For more than two decades, there has been an exponential increase in the incidence of obesity around the world. This uncontrolled rise in obesity has been a concomitant increase in the diseases associated with obesity, such as type 2 diabetes, hypertension, and cardiovascular disease. Not surprisingly, we have also seen an unprecedented increase in the number of diagnosed cases of type 2 diabetes in children and adolescents.
Obesity is the result of an imbalance between food intake and disposal, and it is a consequence of the failure of one or more factors involved in any of the two processes. Once a primary cause of the failure is recognized, it is required that appropriate steps first be taken to try and correct the problem. A delicate balance between intake and expenditure of energy is required to maintain healthy weight. Perhaps for teleological reasons, the mechanisms that regulate energy homeostasis are biased in favor of net positive energy and are geared toward defense of weight loss rather than prevention of obesity. Spontaneous weight loss in the absence of disease is rare and the experience of progressive weight gain in free-living humans is common.

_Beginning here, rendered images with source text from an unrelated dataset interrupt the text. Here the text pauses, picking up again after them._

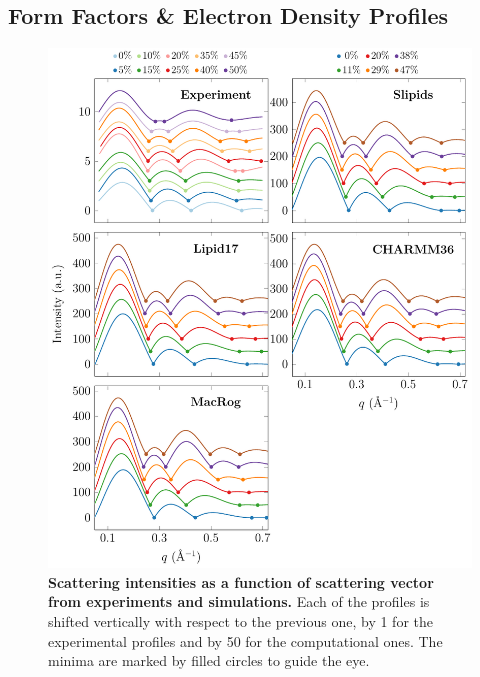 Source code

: \documentclass[journal=jpcbfk]{achemso}
\begin{document}
\subsection{Form Factors \& Electron Density Profiles}

\begin{figure}[htb!]
    \centering
    \includegraphics[width=0.86\linewidth]{../FIGS/scattering.pdf}
    \caption{\label{SIfig:scattering}%
     \textbf{Scattering intensities as a function of scattering vector from experiments and simulations.} Each of the profiles is shifted vertically with respect to the previous one, by 1 for the experimental profiles and by 50 for the computational ones. The minima are marked by filled circles to guide the eye.
    }
\end{figure}
\end{document}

An elaborate network of central and peripheral neurohormonal signals has evolved to regulate feeding, one of the primal activities necessary for survival and selfpreservation. Current understanding indicates that energy homeostasis in health is predicated upon a balance between orexigenic and anorexigenic factors, both centrally and peripherally. Virtually all of the peripheral signals (e.g., insulin, PYY, leptin, CCK) are triggered by food ingestion and attenuated by fasting or starvation, indicating a response system that is tailored at satiety and meal termination. Ghrelin, the only peripheral signal activated preprandially, may be unique in its role as a rare peripheral signal for hunger and meal initiation.
The hypothalamus integrates diverse signals, including brain neurotransmitters, peripheral neurohumoral afferents, adipocyte-derived signals, gastrointestinal peptides, and other afferent inputs, to regulate energy homeostasis. The arcuate nucleus at the base of the hypothalamus expresses receptors for hormones and neuropeptides that regulate feeding. The paraventricular nucleus in the anterior hypothalamus, the major site of corticotropin releasing hormone and Thyroid Releasing Hormone secretion, receives rich projections from the ARC. Thus, the PVN integrates diverse paracrine and endocrine metabolic signals with classical neuroendocrine pathways mediated through the thyroid and hypothalamic-pituitary-adrenal axes.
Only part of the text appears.